§ **Task input**:
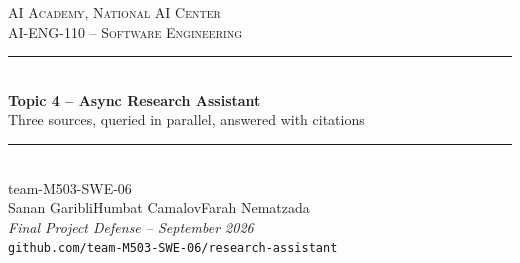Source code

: \documentclass[aspectratio=169,11pt]{beamer}
\newcommand{\teamname}{team-M503-SWE-06}
\newcommand{\topicchoice}{Topic 4 -- Async Research Assistant}
\newcommand{\memberone}{Sanan Garibli}
\newcommand{\membertwo}{Humbat Camalov}
\newcommand{\memberthree}{Farah Nematzada}
\newcommand{\repolink}{github.com/team-M503-SWE-06/research-assistant}
\newcommand{\coursecode}{AI-ENG-110}
\newcommand{\coursename}{Software Engineering}
\newcommand{\institution}{AI Academy, National AI Center}
\begin{document}
{%
\begin{frame}[plain]
  \begin{center}
    \vspace{0.6cm}
    {\small \textsc{\institution}}\\[0.2em]
    {\small \textsc{\coursecode{} -- \coursename{}}}\\[1.2em]
    \rule{0.7\textwidth}{0.6pt}\\[0.4em]
    {\Huge\bfseries\color{accent} \topicchoice}\\[0.3em]
    {\normalsize Three sources, queried in parallel, answered with citations}\\[0.4em]
    \rule{0.7\textwidth}{0.6pt}\\[1.0em]
    {\large \teamname}\\[0.6em]
    {\normalsize \memberone\quad\textbullet\quad\membertwo\quad\textbullet\quad\memberthree}\\[0.9cm]
    {\footnotesize\itshape Final Project Defense -- September 2026}\\[0.4em]
    {\footnotesize\texttt{\repolink}}
  \end{center}
\end{frame}
}
\end{document}

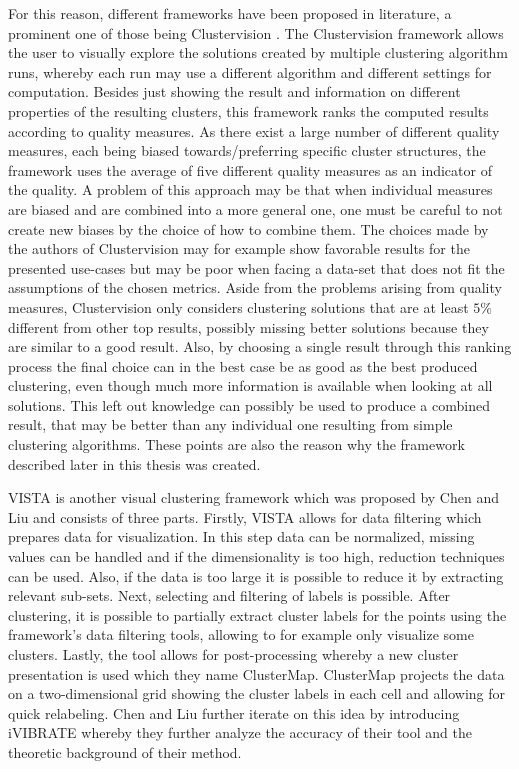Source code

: \documentclass[
	a4paper,
	english,
	twoside,
	openright,               
	11pt                            
	]{report}
\begin{document}
For this reason, different frameworks have been proposed in literature, a prominent one of those being Clustervision \cite{Kwon2018ClustervisionVS}. The Clustervision framework allows the user to visually explore the solutions created by multiple clustering algorithm runs, whereby each run may use a different algorithm and different settings for computation. Besides just showing the result and information on different properties of the resulting clusters, this framework ranks the computed results according to quality measures. As there exist a large number of different quality measures, each being biased towards/preferring specific cluster structures, the framework uses the average of five different quality measures as an indicator of the quality. A problem of this approach may be that when individual measures are biased and are combined into a more general one, one must be careful to not create new biases by the choice of how to combine them. The choices made by the authors of Clustervision \cite{Kwon2018ClustervisionVS} may for example show favorable results for the presented use-cases but may be poor when facing a data-set that does not fit the assumptions of the chosen metrics. Aside from the problems arising from quality measures, Clustervision only considers clustering solutions that are at least $5\%$ different from other top results, possibly missing better solutions because they are similar to a good result. Also, by choosing a single result through this ranking process the final choice can in the best case be as good as the best produced clustering, even though much more information is available when looking at all solutions. This left out knowledge can possibly be used to produce a combined result, that may be better than any individual one resulting from simple clustering algorithms. These points are also the reason why the framework described later in this thesis was created.

VISTA \cite{VISTA} is another visual clustering framework which was proposed by Chen and Liu and consists of three parts. Firstly, VISTA allows for data filtering which prepares data for visualization. In this step data can be normalized, missing values can be handled and if the dimensionality is too high, reduction techniques can be used. Also, if the data is too large it is possible to reduce it by extracting relevant sub-sets. Next, selecting and filtering of labels is possible. After clustering, it is possible to partially extract cluster labels for the points using the framework's data filtering tools, allowing to for example only visualize some clusters. Lastly, the tool allows for post-processing whereby a new cluster presentation is used which they name ClusterMap. ClusterMap projects the data on a two-dimensional grid showing the cluster labels in each cell and allowing for quick relabeling. Chen and Liu further iterate on this idea by introducing iVIBRATE \cite{10.1145/1148020.1148024} whereby they further analyze the accuracy of their tool and the theoretic background of their method.
\end{document}
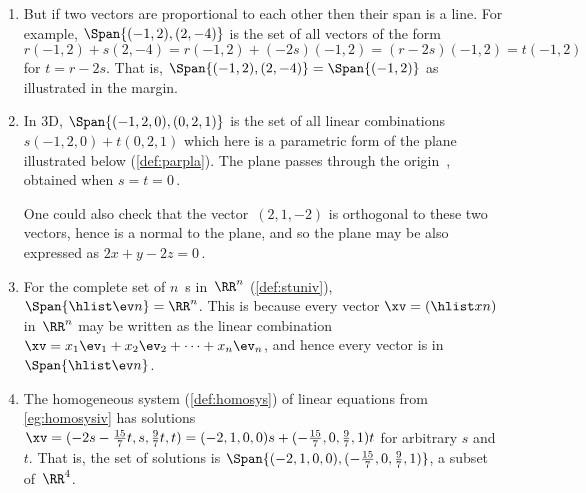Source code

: \begin{example}
\begin{enumerate}
\item But if two vectors are proportional to each other then their span is a line. 
%
For example, \(\Span\{(-1,2),(2,-4)\}\) is the set of all vectors of the form \(r(-1,2)+s(2,-4)=r(-1,2)+(-2s)(-1,2)=(r-2s)(-1,2)=t(-1,2)\) for \(t=r-2s\).  
That is, \(\Span\{(-1,2),(2,-4)\}=\Span\{(-1,2)\}\) as illustrated in the margin.

\item  In 3D, \(\Span\{(-1,2,0),(0,2,1)\}\) is the set of all linear combinations \(s(-1,2,0)+t(0,2,1)\) which here is a parametric form of the plane illustrated below (\autoref{def:parpla}).  
The plane passes through the origin~\ov, obtained when \(s=t=0\)\,.
\begin{center}
 {}
\end{center}
One could also check that the vector~\((2,1,-2)\) is orthogonal to these two vectors, hence is a normal to the plane, and so the plane may be also expressed as \(2x+y-2z=0\)\,.

\item For the complete set of \(n\)~s in~\(\RR^n\) (\autoref{def:stuniv}), \(\Span\{\hlist\ev n\}=\RR^n\).
This is because every vector \(\xv=(\hlist xn)\) in~\(\RR^n\) may be written as the linear combination \(\xv=x_1\ev_1+x_2\ev_2+\cdots+x_n\ev_n\), and hence every vector is in \(\Span\{\hlist\ev n\}\).


\item The homogeneous system (\autoref{def:homosys}) of linear equations from \autoref{eg:homosysiv} has solutions \(\xv=(-2s-\frac{15}7t,s,\frac97t,t) =(-2,1,0,0)s+(-\frac{15}7,0,\frac97,1)t\) for arbitrary \(s\) and~\(t\).
That is, the set of solutions is \(\Span\{(-2,1,0,0),\linebreak[1](-\frac{15}7,0,\frac97,1)\}\), a subset of~\(\RR^4\).


\end{enumerate}
\end{example}
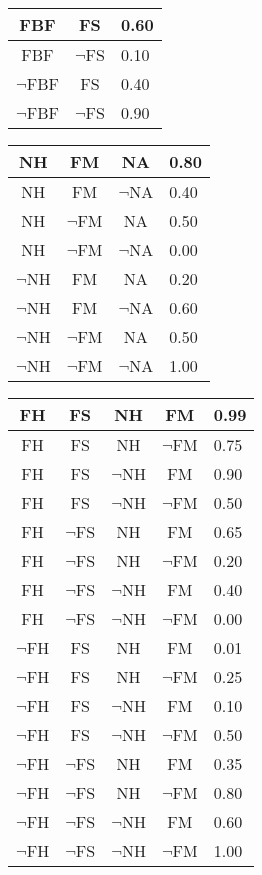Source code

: \documentclass[12pt]{article}
\begin{document}
\begin{tabular}{|c|c|l|}
\hline
FBF &  FS & 0.60 \\ \hline
FBF & $\lnot$FS & 0.10 \\ \hline
$\lnot$FBF &  FS & 0.40 \\ \hline
$\lnot$FBF & $\lnot$FS & 0.90 \\ \hline
\end{tabular} \vspace{5mm}

\begin{tabular}{|c|c|c|l|}
\hline
NH  &  FM &  NA & 0.80 \\ \hline
NH  &  FM & $\lnot$NA & 0.40 \\ \hline
NH  & $\lnot$FM &  NA & 0.50 \\ \hline
NH  & $\lnot$FM & $\lnot$NA & 0.00 \\ \hline
$\lnot$NH  &  FM &  NA & 0.20 \\ \hline
$\lnot$NH  &  FM & $\lnot$NA & 0.60 \\ \hline
$\lnot$NH  & $\lnot$FM &  NA & 0.50 \\ \hline
$\lnot$NH  & $\lnot$FM & $\lnot$NA & 1.00 \\ \hline
\end{tabular} \vspace{5mm}

\begin{tabular}{|c|c|c|c|l|}
\hline
FH  &  FS &  NH &  FM & 0.99 \\ \hline
FH  &  FS &  NH & $\lnot$FM & 0.75 \\ \hline
FH  &  FS & $\lnot$NH &  FM & 0.90 \\ \hline
FH  &  FS & $\lnot$NH & $\lnot$FM & 0.50 \\ \hline
FH  & $\lnot$FS &  NH &  FM & 0.65 \\ \hline
FH  & $\lnot$FS &  NH & $\lnot$FM & 0.20 \\ \hline
FH  & $\lnot$FS & $\lnot$NH &  FM & 0.40 \\ \hline
FH  & $\lnot$FS & $\lnot$NH & $\lnot$FM & 0.00 \\ \hline
$\lnot$FH  &  FS &  NH &  FM & 0.01 \\ \hline
$\lnot$FH  &  FS &  NH & $\lnot$FM & 0.25 \\ \hline
$\lnot$FH  &  FS & $\lnot$NH &  FM & 0.10 \\ \hline
$\lnot$FH  &  FS & $\lnot$NH & $\lnot$FM & 0.50 \\ \hline
$\lnot$FH  & $\lnot$FS &  NH &  FM & 0.35 \\ \hline
$\lnot$FH  & $\lnot$FS &  NH & $\lnot$FM & 0.80 \\ \hline
$\lnot$FH  & $\lnot$FS & $\lnot$NH &  FM & 0.60 \\ \hline
$\lnot$FH  & $\lnot$FS & $\lnot$NH & $\lnot$FM & 1.00 \\ \hline
\end{tabular} \vspace{5mm}
\end{document}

§ **What you are asked to do**:
At the line containing "FM & 0.10 \\ \hline", start transcribing exactly, and continue through the last line of the listing. Stop there and add nothing.

§ **Result of this task**:
$\lnot$FH  &  FS & $\lnot$NH &  FM & 0.10 \\ \hline
$\lnot$FH  &  FS & $\lnot$NH & $\lnot$FM & 0.50 \\ \hline
$\lnot$FH  & $\lnot$FS &  NH &  FM & 0.35 \\ \hline
$\lnot$FH  & $\lnot$FS &  NH & $\lnot$FM & 0.80 \\ \hline
$\lnot$FH  & $\lnot$FS & $\lnot$NH &  FM & 0.60 \\ \hline
$\lnot$FH  & $\lnot$FS & $\lnot$NH & $\lnot$FM & 1.00 \\ \hline
\end{tabular} \vspace{5mm}
\end{document}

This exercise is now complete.